Z kilku powodów w przypadku ciastek nie jest to łatwym zadaniem. Pierwszym utrudnieniem jest to, że nie są one jednolite pod względem kształtu, rozmiaru, tekstury oraz koloru, nawet w obrębie jednej partii produkcyjnej. Jeszcze więcej komplikacji sprawiają wypieki z dodatkami, na przykład posypane czekoladowymi drobinami.
Ponieważ takie kawałki czekolady są rozmieszczone losowo, a dodatkowo powodują powstawanie głębokich pęknięć, które na tle jaśniejszego ciasta też wydają się ciemniejsze, gołym okiem trudno jest szybko rozstrzygnąć, czy odmienny kolor jest wynikiem przypalenia, czy nie. Przez to ręczna kontrola jakości takiego pojedynczego problematycznego wypieku może się znacznie przeciągnąć.
Tymczasem ze względu na specyfikę procesu pieczenia nie można przeważnie przyjąć założenia, że jeżeli losowo wybrane ciastko lub nawet kilka sztuk spełnia wymogi jakościowe, reszta również nadaje się do sprzedaży lub odwrotnie, stwierdzić, że cała partia jest wybrakowana, jeżeli jedno albo kilka ciastek się przypali lub nie dopiecze.
Dlatego to zadanie automatyzuje się, korzystając na przykład z systemów wizyjnych lub spektrofotometrów. Dzięki temu można uzyskać dokładność i szybkość inspekcji, jakie są wymagane w produkcji na masową skalę.
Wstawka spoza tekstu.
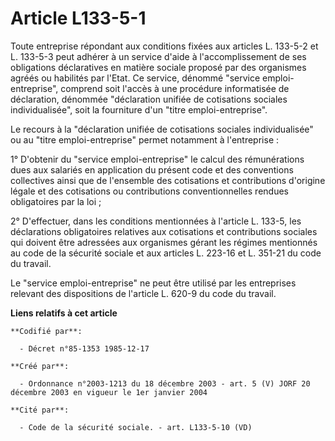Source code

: # Article L133-5-1

Toute entreprise répondant aux conditions fixées aux articles L. 133-5-2 et L. 133-5-3 peut adhérer à un service d'aide à
l'accomplissement de ses obligations déclaratives en matière sociale proposé par des organismes agréés ou habilités par
l'Etat. Ce service, dénommé "service emploi-entreprise", comprend soit l'accès à une procédure informatisée de déclaration,
dénommée "déclaration unifiée de cotisations sociales individualisée", soit la fourniture d'un "titre emploi-entreprise".

Le recours à la "déclaration unifiée de cotisations sociales individualisée" ou au "titre emploi-entreprise" permet notamment
à l'entreprise :

1° D'obtenir du "service emploi-entreprise" le calcul des rémunérations dues aux salariés en application du présent code et
des conventions collectives ainsi que de l'ensemble des cotisations et contributions d'origine légale et des cotisations ou
contributions conventionnelles rendues obligatoires par la loi ;

2° D'effectuer, dans les conditions mentionnées à l'article L. 133-5, les déclarations obligatoires relatives aux cotisations
et contributions sociales qui doivent être adressées aux organismes gérant les régimes mentionnés au code de la sécurité
sociale et aux articles L. 223-16 et L. 351-21 du code du travail.

Le "service emploi-entreprise" ne peut être utilisé par les entreprises relevant des dispositions de l'article L. 620-9 du
code du travail.

**Liens relatifs à cet article**

	**Codifié par**:

	  - Décret n°85-1353 1985-12-17

	**Créé par**:

	  - Ordonnance n°2003-1213 du 18 décembre 2003 - art. 5 (V) JORF 20 décembre 2003 en vigueur le 1er janvier 2004

	**Cité par**:

	  - Code de la sécurité sociale. - art. L133-5-10 (VD)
JAK SIĘ PRODUKUJE KREMY DO CIAST?
W produkcji ciast i ciasteczek używa się szeregu różnego typu dodatków, które wzbogacają ich smak. Przykładami są: polewy czekoladowe, cukrowe posypki, nadzienia w postaci owocowych wsadów oraz kremów cukierniczych.
Tych ostatnich używa się w całej gamie wyrobów, od tortów, przez rolady, przekładane wafle i ciastka biszkoptowe, po markizy. Na ich przykładzie wyjaśniamy, jak specyfika produktu może wpłynąć na sposób organizacji i wyposażenie linii produkcyjnej.
Kremy cukiernicze stanowią półprodukt, którego podstawowymi składnikami są tłuszcz i cukier, a ich uzupełnieniem rozmaite dodatki, na przykład kakao, mleko w proszku, woda. Ich produkcja jest przeważnie realizowana w ramach ciągu procesów, m.in. wsadowych, takich jak: rozpuszczanie tłuszczu w stałej postaci w oleju, mieszanie tłuszczy z suchymi składnikami, głównie cukrem, krystalizacja, pasteryzacja.
Można wyróżnić zasadniczo trzy kategorie kremów cukierniczych: ciężkie, lekkie oraz lekkie, ale z dodatkiem wody. Różnice między ich właściwościami determinują ich zastosowania. Na przykład te ostatnie są używane głównie jako nadzienie w roladach.
Kremy zaliczane do kategorii lekkich, ale bez wody, są z kolei stosowane jako wypełnienie w przekładanych wafelkach. Przykładowe zastosowanie kremów ciężkich to natomiast wypełnienie ciastek typu markizy.
Od kremu, którym przekłada się markizy, oczekuje się, że będzie pełnił funkcję podpory i spoiwa ciastek. W związku z tym powinien być odpowiednio gęsty oraz mieć wyższą temperaturę topnienia. Aby uzyskać takie właściwości, dużą ilość cukru rozpuszcza się w rozgrzanym tłuszczu, nie dopuszczając do tego, żeby proces krystalizacji ich mieszaniny zakończył się, zanim połówki markizy nie zostaną nią przełożone.
Wynika stąd, że najlepiej kiedy kremy ciężkie są produkowane możliwie najbliżej stanowiska, na którym zostaną wykorzystane w wyrobie docelowym. Ponadto w ich transporcie należy korzystać z pomp przystosowanych do przenoszenia materiałów o właściwościach abrazyjnych. W związku z ich dużą gęstością i słabym płynięciem powinny być one wyposażone w napędy o odpowiednio dużym momencie obrotowym.
PODSUMOWANIE
Jak wynika z przedstawionych w artykule przykładów z branży cukierniczej, w przemyśle spożywczym istnieje wiele zastosowań dla systemów automatyki, maszyn specjalistycznych oraz czujników. W produkcji żywności nie brakuje też zadań, w których ludzi wspierają albo zastępują roboty przemysłowe.
Poza tym, że wykorzystuje się je w automatyzacji pakowania i paletyzacji, z powodzeniem, zwykle we współpracy z systemami wizyjnymi, powierza im się wykonywanie czynności wymagających dużej precyzji, na przykład dekorowania ciast (patrz ramka).